__What is expected__
Count, in the entries below, the lines in which "derivación" occurs. Give the number, nothing more.

** Opening Data supplied block **

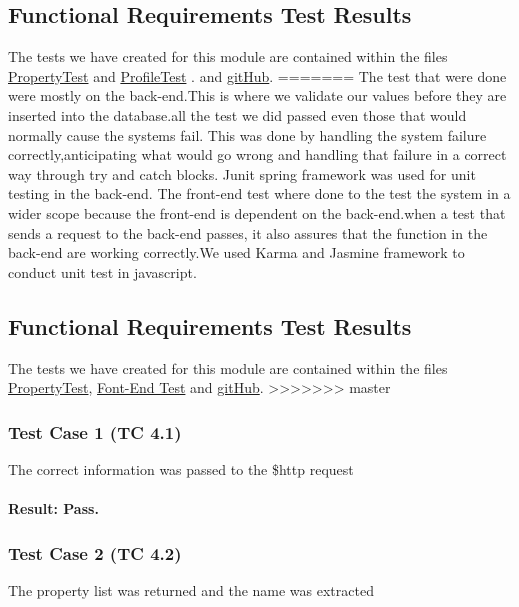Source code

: \documentclass[a4paper,12pt]{article}
\begin{document}
\begin{itemize}
\subsection{Functional Requirements Test Results}
The tests we have created for this module are contained within the files   \href{https://github.com/u13278012/IMPAKD/blob/master/Implementation/PIO/BackEnd/test/Test/PropertyTest.java}{PropertyTest} and  \href{https://github.com/u13278012/IMPAKD/blob/master/Implementation/PIO/BackEnd/test/Test/ProfileTest.java}{ProfileTest} . and \href{https://github.com/u13278012/IMPAKD/}{gitHub}.
=======
The test that were done were mostly on the back-end.This is where we validate our values before they are inserted into the database.all the test we did passed even those that would normally cause the systems fail. This was done by handling the system failure correctly,anticipating what would go wrong and handling that failure in a correct way through try and catch blocks. Junit spring framework was used for unit testing in the back-end. The front-end test where done to the test the system in a wider scope because the front-end is dependent on the back-end.when a test that sends a request to the back-end passes, it also assures that the function in the back-end are working correctly.We used Karma and Jasmine framework to conduct unit test in javascript.

\subsection{Functional Requirements Test Results}
The tests we have created for this module are contained within the files   \href{https://github.com/u13278012/IMPAKD/blob/master/Implementation/PIO/BackEnd/test/Test/PropertyTest.java}{PropertyTest}, \href{https://github.com/u13278012/IMPAKD/blob/master/Implementation/PIO/FrontEnd/app/addProperty/addProperty_test.js}{Font-End Test} and \href{https://github.com/u13278012/IMPAKD/}{gitHub}.
>>>>>>> master

\subsubsection{Test Case 1 (TC 4.1)}
The correct information was passed to the \$http request
\paragraph{Result: Pass.}

\subsubsection{Test Case 2 (TC 4.2)}
The property list was returned and the name was extracted

\end{itemize}
\end{document}

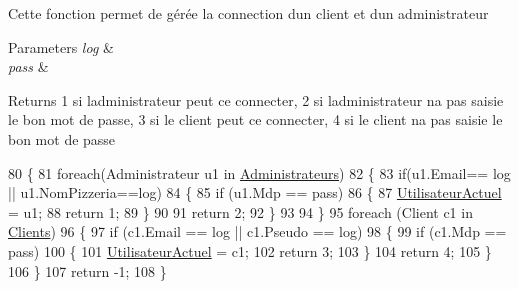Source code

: Cette fonction permet de gérée la connection d\textquotesingle{}un client et d\textquotesingle{}un administrateur 


\begin{DoxyParams}{Parameters}
{\em log} & \\
\hline
{\em pass} & \\
\hline
\end{DoxyParams}
\begin{DoxyReturn}{Returns}
1 si l\textquotesingle{}administrateur peut ce connecter, 2 si l\textquotesingle{}administrateur n\textquotesingle{}a pas saisie le bon mot de passe, 3 si le client peut ce connecter, 4 si le client n\textquotesingle{}a pas saisie le bon mot de passe
\end{DoxyReturn}

\begin{DoxyCode}
80         \{
81             \textcolor{keywordflow}{foreach}(Administrateur u1 \textcolor{keywordflow}{in} \hyperlink{classModele_1_1Manager_ac8440a9781b104ad429965fcd460bf2f}{Administrateurs})
82             \{
83                 \textcolor{keywordflow}{if}(u1.Email== log || u1.NomPizzeria==log)
84                 \{
85                     \textcolor{keywordflow}{if} (u1.Mdp == pass)
86                     \{
87                         \hyperlink{classModele_1_1Manager_aa00c4632bd15b247d6b6793a6797dc82}{UtilisateurActuel} = u1;
88                         \textcolor{keywordflow}{return} 1;
89                     \}
90                         
91                     \textcolor{keywordflow}{return} 2;
92                 \}
93 
94             \}
95             \textcolor{keywordflow}{foreach} (Client c1 \textcolor{keywordflow}{in} \hyperlink{classModele_1_1Manager_aa91d850a379289e56012fc9b3912a7fe}{Clients})
96             \{
97                 \textcolor{keywordflow}{if} (c1.Email == log || c1.Pseudo == log)
98                 \{
99                     \textcolor{keywordflow}{if} (c1.Mdp == pass)
100                     \{
101                         \hyperlink{classModele_1_1Manager_aa00c4632bd15b247d6b6793a6797dc82}{UtilisateurActuel} = c1;
102                         \textcolor{keywordflow}{return} 3;
103                     \}
104                     \textcolor{keywordflow}{return} 4;
105                 \}
106             \}
107             \textcolor{keywordflow}{return} -1;
108         \}
\end{DoxyCode}
\mbox{\label{classModele_1_1Manager_ab8af03a34711cbfec2f0cf3a1ee8fbac}} 
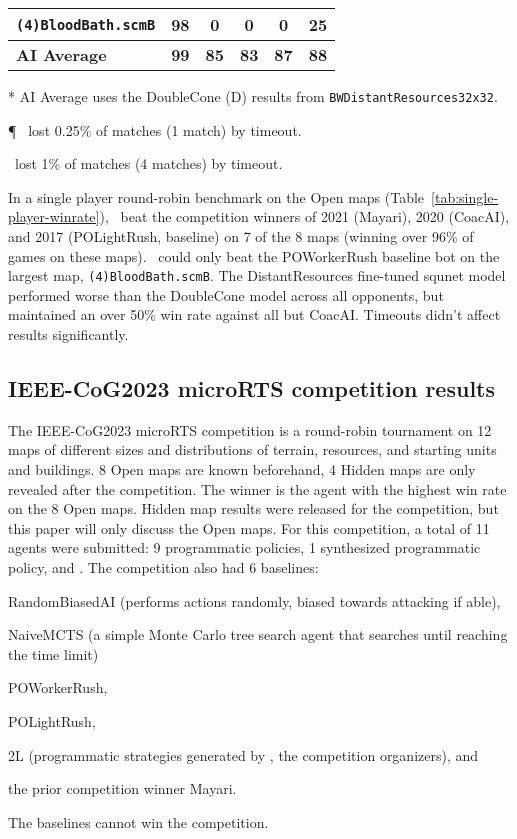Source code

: \documentclass{article}
\begin{document}
\begin{table}[ht]
\begin{threeparttable}
\begin{tabular}{lcccc|c}
    \texttt{(4)BloodBath.scmB} & \textbf{98} & 0 & 0 & 0 & 25\tnote{\dag} \\
    \hline
    \textbf{AI Average}\tnote{*} & \textbf{99} & \textbf{85} & \textbf{83} & \textbf{87} & \textbf{88} \\
    \end{tabular}
    \begin{tablenotes}
    \item[*] AI Average uses the DoubleCone (D) results from \texttt{BWDistantResources32x32}.
    \item[\P] \agentName\ lost 0.25\% of matches (1 match) by timeout.
    \item[\dag] \agentName\ lost  1\% of matches (4 matches) by timeout.
    \end{tablenotes}
    \end{threeparttable}
\end{table}

In a single player round-robin benchmark on the Open maps (Table~\ref{tab:single-player-winrate}), \agentName\
beat the competition winners of 2021 (Mayari), 2020 (CoacAI), and 2017 (POLightRush,
baseline) on 7 of the 8 maps (winning over 96\% of games on these maps). \agentName\
could only beat the POWorkerRush baseline bot on the largest map,
\texttt{(4)BloodBath.scmB}. The DistantResources fine-tuned squnet model performed worse than the DoubleCone model
across all opponents, but maintained an over 50\% win rate against all but CoacAI. Timeouts didn't affect results significantly.

\subsection{IEEE-CoG2023 microRTS competition results}
The IEEE-CoG2023 microRTS competition is a round-robin tournament on 12 maps of
different sizes and distributions of terrain, resources, and starting units and
buildings. 8 Open maps are known beforehand, 4 Hidden maps are only revealed after the
competition. The winner is the agent with the highest win rate on the 8 Open maps.
Hidden map results were released for the competition, but this paper will only discuss
the Open maps. For
this competition, a total of 11 agents were submitted: 9 programmatic policies, 1
synthesized programmatic policy, and \agentName. The competition also had 6
baselines:
\begin{inparaenum}[(1)]
    \item RandomBiasedAI (performs actions randomly, biased towards attacking if able),
    \item NaiveMCTS (a simple Monte Carlo tree search agent that searches until reaching
    the time limit)
    \item POWorkerRush,
    \item POLightRush,
    \item 2L (programmatic strategies generated by \citet{Moraes2023ChoosingWY}, the
    competition organizers), and
    \item the prior competition winner Mayari.
\end{inparaenum}
The baselines cannot win the competition.
\end{document}

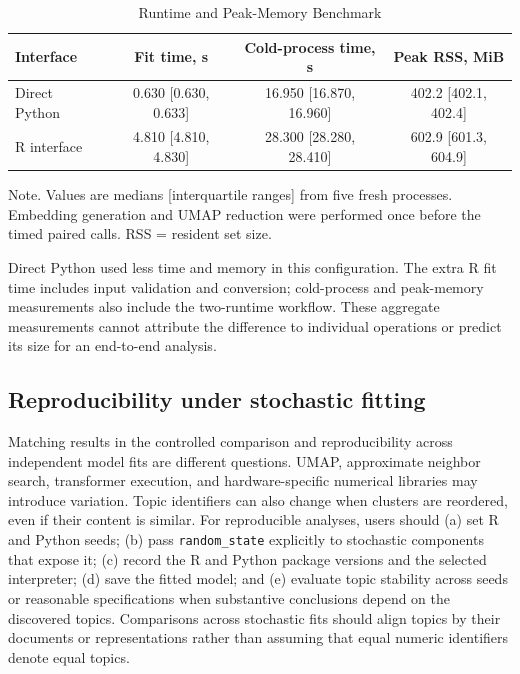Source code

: \documentclass[12pt]{article}
\newcommand{\code}[1]{\texttt{#1}}
\begin{document}
\begin{table}[htbp]
\centering
\caption{Runtime and Peak-Memory Benchmark}
\label{tab:benchmark}
\begin{threeparttable}
\begin{tabular}{lccc}
\toprule
Interface & Fit time, s & Cold-process time, s & Peak RSS, MiB \\
\midrule
Direct Python & 0.630 [0.630, 0.633] & 16.950 [16.870, 16.960] & 402.2 [402.1, 402.4] \\
R interface & 4.810 [4.810, 4.830] & 28.300 [28.280, 28.410] & 602.9 [601.3, 604.9] \\
\bottomrule
\end{tabular}
\begin{tablenotes}
\footnotesize
\item Note. Values are medians [interquartile ranges] from five fresh processes. Embedding generation and UMAP reduction were performed once before the timed paired calls. RSS = resident set size.
\end{tablenotes}
\end{threeparttable}
\end{table}

Direct Python used less time and memory in this configuration. The extra R fit time includes input validation and conversion; cold-process and peak-memory measurements also include the two-runtime workflow. These aggregate measurements cannot attribute the difference to individual operations or predict its size for an end-to-end analysis.

\subsection{Reproducibility under stochastic fitting}

Matching results in the controlled comparison and reproducibility across independent model fits are different questions. UMAP, approximate neighbor search, transformer execution, and hardware-specific numerical libraries may introduce variation. Topic identifiers can also change when clusters are reordered, even if their content is similar. For reproducible analyses, users should (a) set R and Python seeds; (b) pass \code{random\_state} explicitly to stochastic components that expose it; (c) record the R and Python package versions and the selected interpreter; (d) save the fitted model; and (e) evaluate topic stability across seeds or reasonable specifications when substantive conclusions depend on the discovered topics. Comparisons across stochastic fits should align topics by their documents or representations rather than assuming that equal numeric identifiers denote equal topics.
\end{document}
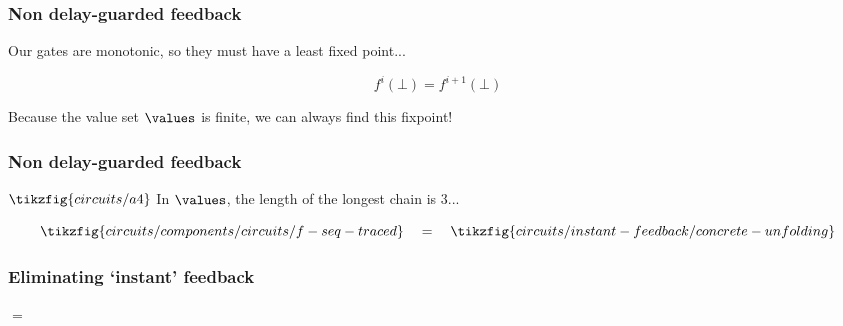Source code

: \begin{frame}
    \frametitle{Non delay-guarded feedback}

    \wait

    Our gates are \alert{monotonic}, so they must have a \alert{least fixed point}...
    
    \[f^i(\bot) = f^{i+1}(\bot)\]

    \wait

    Because the value set \(\values\) is finite, we can always find this fixpoint!    
    
\end{frame}

\begin{frame}
    \frametitle{Non delay-guarded feedback}

    \(
        \tikzfig{circuits/a4}    
    \)
    \quad
    In \(\values\), the length of the longest chain is \alert{3}...

    \wait

    \[
        \tikzfig{circuits/components/circuits/f-seq-traced}
        \quad=\quad
        \tikzfig{circuits/instant-feedback/concrete-unfolding}
    \]
    

\end{frame}

\begin{frame}
    \frametitle{Eliminating `instant' feedback}

    \begin{center}
        \begin{minipage}{0.25\textwidth}
            \quad\(=\)
        \end{minipage}
        \begin{minipage}{0.4\textwidth}
        \end{minipage}
    \end{center}
\end{frame}

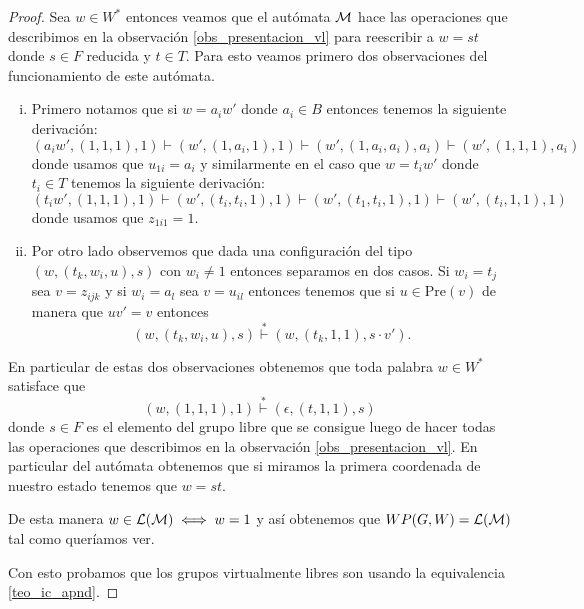 \documentclass[tesis.tex]{subfiles}
\begin{document}
\begin{proof}
	Sea $w \in W^*$ entonces veamos que el autómata $\cal M$ hace las operaciones que describimos en la observación \ref{obs_presentacion_vl} para reescribir a $w = st$ donde $s \in F$ reducida y $t \in T$.
	Para esto veamos primero dos observaciones del funcionamiento de este autómata.
	
	\begin{enumerate}[i)]
		\item Primero notamos que si $w = a_{i}w'$ donde $a_{i} \in B$ entonces tenemos la siguiente derivación:
		\[
		(a_{i}w', ( 1,1,1), 1 ) \vdash (w', (1,a_{i},1),1) \vdash (w',(1,a_{i},a_{i}),a_{i}) \vdash (w', (1,1,1), a_{i})
		\]
		donde usamos que $u_{1i} = a_{i}$
		y similarmente en el caso que $w = t_{i}w'$ donde $t_{i} \in T$ tenemos la siguiente derivación:
		\[
		(t_{i}w', (1,1,1), 1) \vdash (w', (t_{i},t_{i},1),1) \vdash (w',(t_{1},t_{i},1),1) \vdash (w', (t_{i},1,1), 1)
		\]
		donde usamos que $z_{1i1} = 1$.
		
		\item Por otro lado observemos que dada una configuración del tipo $(w, ( t_{k}, w_{i}, u), s)$ con $w_{i} \neq 1$ entonces separamos en dos casos.
		Si $w_{i} = t_{j}$ sea $v = z_{ijk}$ y si $w_{i} = a_{l}$ sea $v = u_{il}$ entonces tenemos que si $u \in \text{Pre}(v)$ de manera que $uv' = v$ entonces
		\[
		(w, ( t_{k}, w_{i}, u), s) \overset{*}{\vdash} (w, ( t_{k}, 1, 1), s \cdot v').
		\]
	\end{enumerate}
	
	
	
	
	
	
	En particular de estas dos observaciones obtenemos que toda palabra $w \in W^*$ satisface que 
	\[
		(w, (1,1,1), 1) \overset{*}{\vdash} (\epsilon, (t, 1,1), s)
	\]
	donde $s \in F$ es el elemento del grupo libre que se consigue luego de hacer todas las operaciones que describimos en la observación \ref{obs_presentacion_vl}. 
	En particular del autómata obtenemos que si miramos la primera coordenada de nuestro estado tenemos que $w = st$.
	
	De esta manera $w \in {\cal L(M)} \iff w = 1 $ y así obtenemos que $WP(G,W) = \cal L(M)$ tal como queríamos ver.
	
	
	
	Con esto probamos que los grupos virtualmente libres son \ic usando la equivalencia \ref{teo_ic_apnd}.
	
\end{proof}

\begin{center}
\end{center}
\end{document}
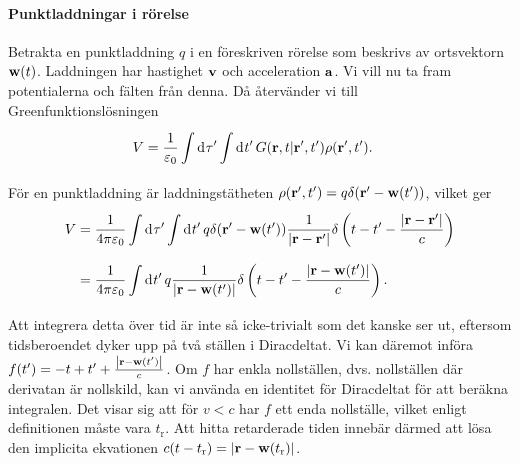 \paragraph{Punktladdningar i rörelse}
Betrakta en punktladdning $q$ i en föreskriven rörelse som beskrivs av ortsvektorn $\vb{w}(t)$. Laddningen har hastighet $\vb{v}$ och acceleration $\vb{a}$. Vi vill nu ta fram potentialerna och fälten från denna. Då återvänder vi till Greenfunktionslösningen
\begin{align*}
	V &= \frac{1}{\varepsilon_{0}}\int\limits_{}^{}\dd[]{\tau'}\int\limits_{}^{}\dd[]{t'}G(\vb{r}, t | \vb{r}', t')\rho(\vb{r}', t').
\end{align*}
För en punktladdning är laddningstätheten $\rho(\vb{r}', t') = q\delta(\vb{r}' - \vb{w}(t'))$, vilket ger
\begin{align*}
	V &= \frac{1}{4\pi\varepsilon_{0}}\int\limits_{}^{}\dd[]{\tau'}\int\limits_{}^{}\dd[]{t'}q\delta(\vb{r}' - \vb{w}(t'))\frac{1}{\abs{\vb{r} - \vb{r}'}}\delta\left(t - t' - \frac{\abs{\vb{r} - \vb{r}'}}{c}\right) \\
	  &= \frac{1}{4\pi\varepsilon_{0}}\int\limits_{}^{}\dd[]{t'}q\frac{1}{\abs{\vb{r} - \vb{w}(t')}}\delta\left(t - t' - \frac{\abs{\vb{r} - \vb{w}(t')}}{c}\right).
\end{align*}
Att integrera detta över tid är inte så icke-trivialt som det kanske ser ut, eftersom tidsberoendet dyker upp på två ställen i Diracdeltat. Vi kan däremot införa $f(t') = - t + t' + \frac{\abs{\vb{r} - \vb{w}(t')}}{c}$. Om $f$ har enkla nollställen, dvs. nollställen där derivatan är nollskild, kan vi använda en identitet för Diracdeltat för att beräkna integralen. Det visar sig att för $v < c$ har $f$ ett enda nollställe, vilket enligt definitionen måste vara $t_{\text{r}}$. Att hitta retarderade tiden innebär därmed att lösa den implicita ekvationen $c(t - t_{\text{r}}) = \abs{\vb{r} - \vb{w}(t_{\text{r}})}$.


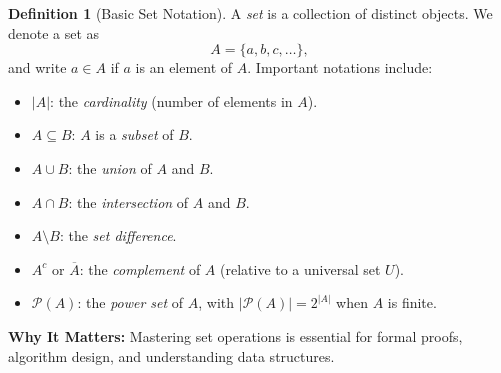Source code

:\documentclass[12pt]{article}
\theoremstyle{definition}
\newtheorem{definition}[theorem]{Definition}
\begin{document}
\begin{center}
\end{center}

\begin{definition}[Basic Set Notation]
  A \emph{set} is a collection of distinct objects. We denote a set as
  \[
  A = \{ a, b, c, \dots \},
  \]
  and write \(a \in A\) if \(a\) is an element of \(A\). Important notations include:
  \begin{itemize}[itemsep=3pt]
    \item \(|A|\): the \emph{cardinality} (number of elements in \(A\)).
    \item \(A \subseteq B\): \(A\) is a \emph{subset} of \(B\).
    \item \(A \cup B\): the \emph{union} of \(A\) and \(B\).
    \item \(A \cap B\): the \emph{intersection} of \(A\) and \(B\).
    \item \(A \setminus B\): the \emph{set difference}.
    \item \(A^c\) or \(\overline{A}\): the \emph{complement} of \(A\) (relative to a universal set \(U\)).
    \item \(\mathcal{P}(A)\): the \emph{power set} of \(A\), with \(|\mathcal{P}(A)| = 2^{|A|}\) when \(A\) is finite.
  \end{itemize}
  \vspace{0.5em}
  \textbf{Why It Matters:} Mastering set operations is essential for formal proofs, algorithm design, and understanding data structures.
\end{definition}

\begin{center}
\end{center}
\end{document}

** Closing Data supplied block **

__Exercise result__
2